Rather than file a workers’ compensation claim, the petitioner filed a civil lawsuit (as well as a subsequent workers’ compensation claim) against the Township. The motivation for the third party suit would be the likelihood of a much greater civil damage award as opposed to the benefits available under the workers’ compensation statute. The Workers’ Compensation Judge (WCJ) found that the injuries arose out of and during the course of employment and were compensable under the Workers’ Compensation Act. In doing so, the third party case would be dismissed since the Township and the co-employee, the driver of the tow truck, would be immune from suit. The Appellate Division reversed finding that the injuries were not compensable under the Workers’ Compensation Act.
When the decision of the Appellate Division was first rendered, it seemed to be incorrect and similar to some recent Appellate decisions over the past several years rejecting the defense that a lawsuit could not commence since the defendant was the employer. Allowing the suits to proceed permitted much larger jury verdicts. In reviewing this case, however, the Supreme Court noted that the site of the accident was a parking lot adjacent to the petitioner’s job site at the library. There was no dispute that the Township controlled the parking lot through ownership and maintenance. In fact, the Township’s plowing of the parking lot of snow when the accident occurred further demonstrated and emphasized the Township’s exercise of control over the parking lot. Based upon these facts, the Supreme Court had no difficulty in finding that the petitioner was entitled to workers’ compensation benefits as her injuries arose out of and during the course of her employment. The Court rejected the petitioner’s argument that the Township exercised no control over the petitioner’s use of the parking lot, however, the argument misses the point. Control is an issue if the employer does not own or maintain the premises.
In this case, the employer both owned and exercised control over the premises as reflected by their maintenance of the premises. The issue of control is much more often applied to a multitenant parking lot where the employer does not own the parking lot and certainly does not maintain it or plow it as was the case here.
The decision of the Supreme Court was an easy one.

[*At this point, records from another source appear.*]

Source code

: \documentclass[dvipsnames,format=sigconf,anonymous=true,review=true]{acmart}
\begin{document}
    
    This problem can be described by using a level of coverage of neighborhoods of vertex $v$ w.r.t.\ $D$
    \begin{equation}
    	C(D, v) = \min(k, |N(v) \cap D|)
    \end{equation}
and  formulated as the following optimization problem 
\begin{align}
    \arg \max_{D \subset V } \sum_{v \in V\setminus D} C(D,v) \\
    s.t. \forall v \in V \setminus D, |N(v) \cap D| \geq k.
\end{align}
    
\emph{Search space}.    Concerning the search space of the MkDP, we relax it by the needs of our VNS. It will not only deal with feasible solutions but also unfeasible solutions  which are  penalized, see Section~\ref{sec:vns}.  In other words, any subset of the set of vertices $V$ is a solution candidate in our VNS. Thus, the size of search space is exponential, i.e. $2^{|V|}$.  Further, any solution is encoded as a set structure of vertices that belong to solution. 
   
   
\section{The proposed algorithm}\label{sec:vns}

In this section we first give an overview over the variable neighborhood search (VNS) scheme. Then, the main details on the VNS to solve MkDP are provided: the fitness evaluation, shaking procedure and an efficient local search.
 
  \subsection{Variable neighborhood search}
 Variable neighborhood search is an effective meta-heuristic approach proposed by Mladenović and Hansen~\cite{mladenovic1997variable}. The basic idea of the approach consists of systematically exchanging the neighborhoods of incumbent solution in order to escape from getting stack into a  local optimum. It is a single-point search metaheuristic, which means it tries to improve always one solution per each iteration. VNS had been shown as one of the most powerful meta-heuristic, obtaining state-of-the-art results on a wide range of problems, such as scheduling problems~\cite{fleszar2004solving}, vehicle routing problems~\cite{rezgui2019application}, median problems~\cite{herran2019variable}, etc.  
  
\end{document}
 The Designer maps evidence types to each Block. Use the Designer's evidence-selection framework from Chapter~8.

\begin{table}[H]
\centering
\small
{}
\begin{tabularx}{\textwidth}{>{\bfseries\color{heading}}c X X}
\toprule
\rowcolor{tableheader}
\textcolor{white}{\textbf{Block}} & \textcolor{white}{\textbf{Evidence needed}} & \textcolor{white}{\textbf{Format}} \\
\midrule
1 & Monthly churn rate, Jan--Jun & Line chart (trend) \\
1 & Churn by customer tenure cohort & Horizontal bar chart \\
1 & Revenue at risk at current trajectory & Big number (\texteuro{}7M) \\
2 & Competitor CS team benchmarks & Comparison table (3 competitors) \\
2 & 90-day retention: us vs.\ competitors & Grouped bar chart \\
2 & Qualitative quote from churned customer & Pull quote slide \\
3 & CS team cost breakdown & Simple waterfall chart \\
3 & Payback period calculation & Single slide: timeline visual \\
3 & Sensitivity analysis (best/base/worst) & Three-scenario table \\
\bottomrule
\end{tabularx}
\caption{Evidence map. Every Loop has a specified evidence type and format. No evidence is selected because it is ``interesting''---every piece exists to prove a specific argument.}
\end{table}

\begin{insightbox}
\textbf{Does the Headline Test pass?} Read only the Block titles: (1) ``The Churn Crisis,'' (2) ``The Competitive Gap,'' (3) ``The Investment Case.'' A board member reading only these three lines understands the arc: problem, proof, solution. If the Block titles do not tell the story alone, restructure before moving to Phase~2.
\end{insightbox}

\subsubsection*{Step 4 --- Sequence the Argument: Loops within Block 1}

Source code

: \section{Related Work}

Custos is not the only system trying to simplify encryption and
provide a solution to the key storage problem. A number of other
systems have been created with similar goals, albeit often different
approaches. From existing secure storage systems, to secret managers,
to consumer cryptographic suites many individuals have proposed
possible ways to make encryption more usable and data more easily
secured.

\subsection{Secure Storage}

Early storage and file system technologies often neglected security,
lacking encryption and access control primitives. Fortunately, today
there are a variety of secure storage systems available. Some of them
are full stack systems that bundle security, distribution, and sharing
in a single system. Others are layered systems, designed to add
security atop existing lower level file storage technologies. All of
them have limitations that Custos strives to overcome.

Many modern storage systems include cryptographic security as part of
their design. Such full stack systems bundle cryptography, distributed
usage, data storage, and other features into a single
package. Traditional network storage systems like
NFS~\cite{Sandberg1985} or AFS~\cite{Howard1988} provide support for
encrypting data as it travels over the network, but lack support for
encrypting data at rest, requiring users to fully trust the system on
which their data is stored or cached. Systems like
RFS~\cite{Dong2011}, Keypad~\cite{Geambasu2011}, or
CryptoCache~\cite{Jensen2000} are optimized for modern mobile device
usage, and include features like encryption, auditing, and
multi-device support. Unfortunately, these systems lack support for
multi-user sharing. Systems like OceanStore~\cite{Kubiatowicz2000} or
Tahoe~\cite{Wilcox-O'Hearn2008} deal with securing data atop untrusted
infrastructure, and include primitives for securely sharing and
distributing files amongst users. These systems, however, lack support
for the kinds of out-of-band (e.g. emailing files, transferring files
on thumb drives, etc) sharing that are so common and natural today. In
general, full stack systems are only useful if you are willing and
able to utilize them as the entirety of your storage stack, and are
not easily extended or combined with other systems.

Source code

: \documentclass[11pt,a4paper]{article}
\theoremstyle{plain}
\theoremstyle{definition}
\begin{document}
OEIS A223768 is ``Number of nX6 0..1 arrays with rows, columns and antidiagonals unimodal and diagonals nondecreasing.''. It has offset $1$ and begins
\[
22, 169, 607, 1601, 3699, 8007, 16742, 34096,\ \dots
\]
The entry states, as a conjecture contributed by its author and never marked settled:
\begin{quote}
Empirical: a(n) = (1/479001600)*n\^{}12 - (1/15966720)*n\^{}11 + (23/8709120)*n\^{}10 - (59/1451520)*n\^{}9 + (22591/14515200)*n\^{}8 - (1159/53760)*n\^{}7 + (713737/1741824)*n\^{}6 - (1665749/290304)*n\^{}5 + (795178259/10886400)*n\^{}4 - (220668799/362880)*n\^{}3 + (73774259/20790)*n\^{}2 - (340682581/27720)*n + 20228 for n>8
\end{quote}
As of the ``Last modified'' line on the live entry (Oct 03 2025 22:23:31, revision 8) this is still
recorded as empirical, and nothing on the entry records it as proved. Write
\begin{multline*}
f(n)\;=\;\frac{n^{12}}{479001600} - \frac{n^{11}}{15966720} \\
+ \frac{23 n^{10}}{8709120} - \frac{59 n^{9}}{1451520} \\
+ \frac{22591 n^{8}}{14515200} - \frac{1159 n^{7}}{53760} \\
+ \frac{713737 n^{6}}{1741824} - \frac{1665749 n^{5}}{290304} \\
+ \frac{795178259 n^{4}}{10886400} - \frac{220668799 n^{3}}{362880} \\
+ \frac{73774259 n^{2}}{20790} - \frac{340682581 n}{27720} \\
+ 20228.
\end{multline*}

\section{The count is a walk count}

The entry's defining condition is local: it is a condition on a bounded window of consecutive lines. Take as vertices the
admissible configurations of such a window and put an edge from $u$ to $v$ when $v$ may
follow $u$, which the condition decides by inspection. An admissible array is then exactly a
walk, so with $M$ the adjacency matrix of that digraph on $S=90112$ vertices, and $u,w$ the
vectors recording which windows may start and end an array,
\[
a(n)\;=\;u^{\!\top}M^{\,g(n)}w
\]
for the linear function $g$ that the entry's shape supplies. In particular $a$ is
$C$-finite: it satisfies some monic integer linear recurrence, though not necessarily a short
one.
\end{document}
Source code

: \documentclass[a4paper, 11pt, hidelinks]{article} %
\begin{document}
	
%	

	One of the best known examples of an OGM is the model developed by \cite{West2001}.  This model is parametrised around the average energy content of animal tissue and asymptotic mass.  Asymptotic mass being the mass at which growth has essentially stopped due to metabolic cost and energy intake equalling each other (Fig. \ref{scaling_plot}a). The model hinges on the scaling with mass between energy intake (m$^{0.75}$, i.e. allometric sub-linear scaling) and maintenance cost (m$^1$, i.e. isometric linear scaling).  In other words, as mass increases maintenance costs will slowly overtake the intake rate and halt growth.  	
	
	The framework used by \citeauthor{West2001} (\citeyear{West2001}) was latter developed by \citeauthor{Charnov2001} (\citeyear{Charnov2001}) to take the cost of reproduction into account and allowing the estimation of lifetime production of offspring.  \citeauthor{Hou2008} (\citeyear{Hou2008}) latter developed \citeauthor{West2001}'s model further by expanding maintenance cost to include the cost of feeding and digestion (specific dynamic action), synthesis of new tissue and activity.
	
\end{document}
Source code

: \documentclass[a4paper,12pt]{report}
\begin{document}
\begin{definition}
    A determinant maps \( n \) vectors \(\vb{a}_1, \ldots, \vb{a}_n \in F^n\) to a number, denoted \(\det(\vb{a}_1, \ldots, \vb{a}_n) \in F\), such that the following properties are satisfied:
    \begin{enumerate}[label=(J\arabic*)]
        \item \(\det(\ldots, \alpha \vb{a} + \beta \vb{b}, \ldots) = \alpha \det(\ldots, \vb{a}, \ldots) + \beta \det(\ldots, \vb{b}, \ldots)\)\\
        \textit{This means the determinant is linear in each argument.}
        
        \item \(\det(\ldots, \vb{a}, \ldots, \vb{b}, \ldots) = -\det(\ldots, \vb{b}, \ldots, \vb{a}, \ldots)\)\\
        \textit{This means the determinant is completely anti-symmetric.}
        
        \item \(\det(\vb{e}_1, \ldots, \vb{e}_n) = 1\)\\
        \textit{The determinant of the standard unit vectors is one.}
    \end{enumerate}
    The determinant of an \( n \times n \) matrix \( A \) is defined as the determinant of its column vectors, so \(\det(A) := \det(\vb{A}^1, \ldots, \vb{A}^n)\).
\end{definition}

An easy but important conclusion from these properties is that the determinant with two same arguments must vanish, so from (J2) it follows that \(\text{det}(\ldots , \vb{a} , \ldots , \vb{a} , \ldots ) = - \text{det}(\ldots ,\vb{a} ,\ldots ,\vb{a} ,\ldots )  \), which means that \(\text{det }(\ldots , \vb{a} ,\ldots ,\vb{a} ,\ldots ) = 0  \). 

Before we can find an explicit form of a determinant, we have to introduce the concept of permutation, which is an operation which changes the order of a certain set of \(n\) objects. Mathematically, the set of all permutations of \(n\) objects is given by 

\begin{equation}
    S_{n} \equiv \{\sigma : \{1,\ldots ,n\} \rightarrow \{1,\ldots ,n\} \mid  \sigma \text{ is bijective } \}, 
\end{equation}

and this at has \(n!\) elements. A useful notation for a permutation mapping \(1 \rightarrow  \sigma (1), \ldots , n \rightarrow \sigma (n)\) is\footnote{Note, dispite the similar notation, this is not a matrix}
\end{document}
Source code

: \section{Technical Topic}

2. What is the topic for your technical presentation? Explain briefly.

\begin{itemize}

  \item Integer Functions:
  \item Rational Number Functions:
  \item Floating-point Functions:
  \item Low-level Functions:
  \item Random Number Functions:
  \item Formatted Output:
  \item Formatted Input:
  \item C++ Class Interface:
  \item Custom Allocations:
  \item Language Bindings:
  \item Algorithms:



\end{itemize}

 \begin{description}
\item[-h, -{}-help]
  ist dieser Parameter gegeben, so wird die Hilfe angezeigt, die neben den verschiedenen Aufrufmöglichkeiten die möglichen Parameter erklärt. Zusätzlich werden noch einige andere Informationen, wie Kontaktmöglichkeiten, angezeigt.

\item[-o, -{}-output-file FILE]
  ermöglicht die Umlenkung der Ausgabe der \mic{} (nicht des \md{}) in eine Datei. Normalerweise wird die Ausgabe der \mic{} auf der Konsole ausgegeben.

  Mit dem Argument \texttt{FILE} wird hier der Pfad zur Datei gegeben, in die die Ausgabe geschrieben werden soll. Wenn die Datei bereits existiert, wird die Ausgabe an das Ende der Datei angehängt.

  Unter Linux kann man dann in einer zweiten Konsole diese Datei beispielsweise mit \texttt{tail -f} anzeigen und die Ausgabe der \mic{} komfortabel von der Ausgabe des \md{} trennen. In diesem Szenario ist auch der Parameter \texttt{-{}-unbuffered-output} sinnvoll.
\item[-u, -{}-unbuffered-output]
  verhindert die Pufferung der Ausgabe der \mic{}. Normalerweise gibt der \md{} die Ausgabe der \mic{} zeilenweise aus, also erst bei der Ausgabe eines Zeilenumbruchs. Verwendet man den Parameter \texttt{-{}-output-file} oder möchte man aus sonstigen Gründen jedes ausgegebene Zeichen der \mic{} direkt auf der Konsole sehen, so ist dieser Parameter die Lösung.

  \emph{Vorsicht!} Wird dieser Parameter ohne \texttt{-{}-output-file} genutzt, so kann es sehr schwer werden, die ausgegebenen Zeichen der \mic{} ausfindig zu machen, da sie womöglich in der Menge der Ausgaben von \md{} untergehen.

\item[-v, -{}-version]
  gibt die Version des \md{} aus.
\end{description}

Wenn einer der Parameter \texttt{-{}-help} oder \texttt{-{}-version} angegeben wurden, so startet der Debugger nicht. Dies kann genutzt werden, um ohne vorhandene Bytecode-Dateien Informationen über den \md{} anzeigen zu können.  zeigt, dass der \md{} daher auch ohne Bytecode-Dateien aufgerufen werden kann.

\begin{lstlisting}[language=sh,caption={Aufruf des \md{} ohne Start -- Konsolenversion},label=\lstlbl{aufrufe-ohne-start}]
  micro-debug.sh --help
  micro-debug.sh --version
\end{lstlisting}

Comment: As noted, it was the decision of the Appellate Division that was surprising and not the decision of either the WCJ or the Supreme Court. The petitioner’s goal of avoiding the more limited benefits under the workers’ compensation statute was clear in the attempt to pursue a third party claim against the co-employee. However, the employer owning and maintaining the premises where she fell eventually resulted in the unavoidable conclusion that this was a work related event. She had not left the employer’s premises, therefore, her commute home had not yet begun.
As we advised a few weeks ago, the Governor has signed into law a new Parking Lot Bill that may result in many more cases being decided under various fact patterns. According to the new law, employment shall be deemed to commence, if an employer provides or designates a parking area for use by its employees when the employee arrives at the parking area before reporting for work and terminates when they leave the parking lot at the end of the workday. Whether the comment made by the Supreme Court that accidents exclude areas “not under the control of the employer” or the statute finding course and scope of employment commences simply when the employee arrived at the parking area whether or not any control is exercised remains to be seen.
We will keep you apprised of the cases as they develop.